Face à ce fond gris uni, sa principale difficulté est de trouver le bon cadre. Il tente d’éviter autant que possible de succomber à la tentation de laisser la caméra à un emplacement fixe, et cherche sans cesse la valeur et l’angulation juste. Sa conférence sur la collaboration avec le cadreur est l’occasion de généraliser ce raisonnement. Pour lui, chaque image est avant tout le véhicule d’informations qui nourrissent le scénario. Le cadre lui sert à isoler ces éléments, et à écarter ceux qui ne sont pas pertinents, tout comme la lumière : « Si on n’aime pas quelque chose dans l’image, plus il est sombre mieux c’est ; par contre, les choses importantes doivent être mises en lumière. Il y a aussi certaines choses qui doivent être vues, sans que le spectateur ne s’en rende compte, donc je les mets en moyenne lumière. Parfois les décorateurs sont déçus que je n’éclaire pas plus, mais c’est pour le bien du film. »

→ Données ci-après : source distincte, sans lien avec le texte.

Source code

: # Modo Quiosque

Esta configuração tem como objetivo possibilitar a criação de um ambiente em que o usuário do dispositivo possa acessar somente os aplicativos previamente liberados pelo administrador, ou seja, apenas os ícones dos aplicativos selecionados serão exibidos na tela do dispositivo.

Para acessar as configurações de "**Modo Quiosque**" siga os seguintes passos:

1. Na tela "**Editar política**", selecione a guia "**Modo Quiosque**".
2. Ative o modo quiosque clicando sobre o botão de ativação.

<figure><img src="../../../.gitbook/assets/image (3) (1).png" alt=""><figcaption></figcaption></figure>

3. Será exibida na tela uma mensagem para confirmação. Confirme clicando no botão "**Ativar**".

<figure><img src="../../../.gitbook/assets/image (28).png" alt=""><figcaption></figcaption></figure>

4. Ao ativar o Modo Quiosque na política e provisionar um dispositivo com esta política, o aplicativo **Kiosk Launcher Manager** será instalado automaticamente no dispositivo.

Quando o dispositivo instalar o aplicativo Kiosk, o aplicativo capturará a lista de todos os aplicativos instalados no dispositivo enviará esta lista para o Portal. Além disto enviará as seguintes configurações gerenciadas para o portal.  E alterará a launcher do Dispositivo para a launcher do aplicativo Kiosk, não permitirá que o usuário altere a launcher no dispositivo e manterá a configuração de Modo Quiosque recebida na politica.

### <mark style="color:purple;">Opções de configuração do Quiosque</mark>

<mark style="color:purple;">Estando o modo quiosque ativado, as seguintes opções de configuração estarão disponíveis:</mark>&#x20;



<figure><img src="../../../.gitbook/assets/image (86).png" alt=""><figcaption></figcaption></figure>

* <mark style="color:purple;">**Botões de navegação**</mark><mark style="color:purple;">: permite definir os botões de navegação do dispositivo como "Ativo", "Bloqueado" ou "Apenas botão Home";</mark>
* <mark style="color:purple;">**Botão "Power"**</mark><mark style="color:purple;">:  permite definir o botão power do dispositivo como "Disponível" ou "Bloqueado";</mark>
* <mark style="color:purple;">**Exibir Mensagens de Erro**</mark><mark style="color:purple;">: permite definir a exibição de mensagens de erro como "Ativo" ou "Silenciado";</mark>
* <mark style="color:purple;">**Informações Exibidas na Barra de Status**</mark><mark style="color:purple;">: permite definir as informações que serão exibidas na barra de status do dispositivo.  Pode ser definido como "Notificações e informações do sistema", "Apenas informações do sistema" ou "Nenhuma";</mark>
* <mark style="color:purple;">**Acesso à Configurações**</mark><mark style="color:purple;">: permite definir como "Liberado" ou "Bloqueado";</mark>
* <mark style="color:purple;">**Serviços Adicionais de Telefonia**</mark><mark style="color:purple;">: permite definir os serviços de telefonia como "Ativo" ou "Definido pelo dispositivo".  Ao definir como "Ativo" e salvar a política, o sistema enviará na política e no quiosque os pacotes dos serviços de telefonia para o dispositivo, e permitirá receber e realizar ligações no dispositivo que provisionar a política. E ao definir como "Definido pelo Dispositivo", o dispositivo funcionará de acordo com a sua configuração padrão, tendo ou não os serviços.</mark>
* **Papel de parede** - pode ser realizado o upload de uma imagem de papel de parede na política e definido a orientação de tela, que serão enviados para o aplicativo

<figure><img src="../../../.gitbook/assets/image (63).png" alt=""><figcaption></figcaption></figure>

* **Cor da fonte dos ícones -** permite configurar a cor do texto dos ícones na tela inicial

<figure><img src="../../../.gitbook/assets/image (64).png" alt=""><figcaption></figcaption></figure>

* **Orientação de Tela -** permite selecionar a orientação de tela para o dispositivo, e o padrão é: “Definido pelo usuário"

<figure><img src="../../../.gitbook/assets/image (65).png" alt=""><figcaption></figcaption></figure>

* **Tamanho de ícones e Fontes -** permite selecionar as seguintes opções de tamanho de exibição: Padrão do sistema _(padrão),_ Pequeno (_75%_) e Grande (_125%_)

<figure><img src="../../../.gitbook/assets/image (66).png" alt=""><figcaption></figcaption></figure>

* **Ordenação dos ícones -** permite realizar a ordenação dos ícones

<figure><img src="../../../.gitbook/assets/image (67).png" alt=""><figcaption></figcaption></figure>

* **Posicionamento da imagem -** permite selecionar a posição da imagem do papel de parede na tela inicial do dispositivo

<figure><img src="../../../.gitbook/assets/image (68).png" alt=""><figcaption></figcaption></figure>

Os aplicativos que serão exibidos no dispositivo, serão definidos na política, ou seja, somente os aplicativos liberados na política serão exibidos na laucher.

Pour Les Liaisons dangereuses, il explique notamment que l’essentiel du film est tourné en décor réel, dans des châteaux aux alentours de Paris. « Certains n’étaient pas très bien entretenus, la peinture s’écaillait... En plus, Stephen Frears voulait qu’on oublie que c’était l’adaptation d’un roman du XVIIIe siècle, il ne voulait pas mettre l’accent sur les décors baroques, tous les accessoires dorés très brillants. Donc on a décidé de laisser la plupart des arrière-plans autant que possible dans le noir ». Le film, très centré sur les personnages et leur double-jeu, est tourné dans des focales assez longues, par une caméra très souvent en mouvement. L’équipe étant mixte, moitié américaine, moitié française, Philippe Rousselot s’inquiète de l’impossibilité de communication entre le cadreur et le machiniste. Il raconte : « Le cadreur lui parlait en anglais, et le machiniste ne comprenait pas, mais ce n’était pas important. C’était un très bon machiniste, qui connaissait les focales, et surtout qui était sensible au jeu des comédiens. On n’a pas besoin de lui dire quoi faire, il sait. C’est le paradis de travailler avec une personne comme ça. Quand on en trouve une, il faut la garder ! »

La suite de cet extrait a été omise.